Binary neutron star (BNS) postmerger gravitational-wave emission can occur in the aftermath of a BNS merger—provided the system avoids prompt collapse to a black hole—as a quasistable hypermassive remnant experiences quadrupolar oscillations and nonaxisymmetric deformations. The postmerger gravitational-wave spectrum possesses a characteristic peak frequency that has been shown to be dependent on the binary chirp mass and the neutron star equation of state (EOS), rendering postmerger gravitational waves a powerful tool for constraining neutron star composition. Unfortunately, the BNS postmerger signal is emitted at high ($\gtrsim 1.5\mathrm{kHz}$) frequencies, where ground-based gravitational-wave detectors suffer from reduced sensitivity. It is therefore unlikely that postmerger signals will be detected with sufficient signal-to-noise ratio (SNR) until the advent of next-generation detectors. However, by employing empirical relations derived from numerical relativity simulations, we can combine information across an ensemble of BNS mergers, allowing us to obtain EOS constraints with many low-SNR signals. We present a hierarchical Bayesian method for deriving constraints on $R_{1.6}$, the radius of a $1.6M_{\odot }$ neutron star, through an ensemble analysis of binary neutron star mergers.
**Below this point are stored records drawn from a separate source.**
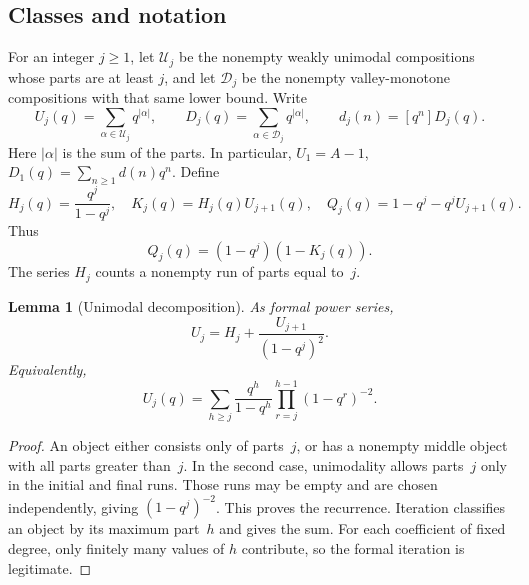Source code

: \documentclass[11pt,a4paper]{article}
\numberwithin{equation}{section}
\newtheorem{lemma}[theorem]{Lemma}
\theoremstyle{definition}\newtheorem{definition}[theorem]{Definition}
\theoremstyle{remark}\newtheorem{remark}[theorem]{Remark}
\newcommand{\coeff}[2]{[#1^{#2}]}
\newcommand{\calD}{\mathcal D}
\newcommand{\calU}{\mathcal U}
\begin{document}
\subsection{Classes and notation}
For an integer \(j\geq1\), let \(\calU_j\) be the nonempty weakly
unimodal compositions whose parts are at least \(j\), and let
\(\calD_j\) be the nonempty valley-monotone compositions with that same
lower bound. Write
\begin{equation}
U_j(q)=\sum_{\alpha\in\calU_j}q^{|\alpha|},\qquad
D_j(q)=\sum_{\alpha\in\calD_j}q^{|\alpha|},\qquad
d_j(n)=\coeff qn D_j(q).
\end{equation}
Here \(|\alpha|\) is the sum of the parts. In particular,
\(U_1=A-1\), \(D_1(q)=\sum_{n\geq1}d(n)q^n\).
Define
\begin{equation}\label{vmb:eq:HKQ}
H_j(q)=\frac{q^j}{1-q^j},\quad
K_j(q)=H_j(q)U_{j+1}(q),\quad
Q_j(q)=1-q^j-q^jU_{j+1}(q).
\end{equation}
Thus
\begin{equation}\label{vmb:eq:QK}
Q_j(q)=(1-q^j)(1-K_j(q)).
\end{equation}
The series \(H_j\) counts a nonempty run of parts equal to~\(j\).

\begin{lemma}[Unimodal decomposition]\label{vmb:lem:U}
As formal power series,
\begin{equation}\label{vmb:eq:Urec}
U_j=H_j+\frac{U_{j+1}}{(1-q^j)^2}.
\end{equation}
Equivalently,
\begin{equation}\label{vmb:eq:Usum}
U_j(q)=\sum_{h\geq j}\frac{q^h}{1-q^h}
                   \prod_{r=j}^{h-1}(1-q^r)^{-2}.
\end{equation}
\end{lemma}
\begin{proof}
An object either consists only of parts~\(j\), or has a nonempty middle
object with all parts greater than~\(j\). In the second case, unimodality
allows parts~\(j\) only in the initial and final runs. Those runs may be
empty and are chosen independently, giving \((1-q^j)^{-2}\).
This proves the recurrence. Iteration classifies an object by its maximum
part~\(h\) and gives the sum. For each coefficient of fixed degree, only
finitely many values of \(h\) contribute, so the formal iteration is
legitimate.
\end{proof}
\end{document}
We apply this method to simulations of the next two LIGO-Virgo-KAGRA observing runs, O4 and O5, as well as an extended four-year run at $\mathrm{A}+$ sensitivity, demonstrating the potential of our approach to yield EOS information from the postmerger signal with current-generation detectors. The $\mathrm{A}+$ four-year scenario is predicted to improve the constraint on $R_{1.6}$ from the currently available multimessenger-based 95% credible interval (C.I.) uncertainty of $R_{1.6}=12.07_{-0.77}^{+0.98}$ to $R_{1.6}=11.91_{-0.56}^{+0.80}\mathrm{km}$, a 22% reduction of the 95% C.I. width.

Figure 1

GW power spectral density (PSD) of a simulated $\mathrm{merger}+\text{postmerger}$ waveform for the SFHX EOS (see Sec. 2f) with $m_1=1.03M_{\odot }$ and $m_2=1.09M_{\odot }$, injected at a distance of 50 Mpc. The current, projected, and proposed detector noise PSDs discussed in this work are provided for reference: that of the LIGO Livingston detector during the third LVK observing run (O3 L1), the projected LIGO sensitivities for the fourth and fifth LVK observing runs (O4 and O5), assuming LIGO $\mathrm{A}+$ design sensitivity for O5 [61], and the proposed NEMO and Einstein Telescope detectors (see Sec. 4a) [62, 63]. The postmerger peak frequency of 2.67 kHz is marked.

Figure 2

Distribution of $N_{\mathrm{R}}=1000$ sampled relations evaluated at a range of values of $R_{1.6}$, alongside our fitted empirical relations, likewise evaluated over the same range. The sampled distribution is consistent with the fit relation, and characterizes the relation’s intrinsic uncertainty.

Figure 3

bayeswave signal reconstruction and corresponding peak frequency posterior for a strong BNS postmerger signal. This bayeswave run was performed on a SFHX postmerger waveform with $m_1=1.03M_{\odot }$ and $m_2=1.09M_{\odot }$ injected at 30 Mpc at NEMO sensitivity. In the top panel, the injected waveform is in teal and the median bayeswave reconstruction with 50% (dark shading) and 90% (light shading) C.I. is shown in purple. The postmerger signal is reconstructed nicely, and the injected waveform’s peak frequency $f_{\mathrm{peak}}=2.67\mathrm{kHz}$ is recovered to within $\sim 0.01\mathrm{kHz}$.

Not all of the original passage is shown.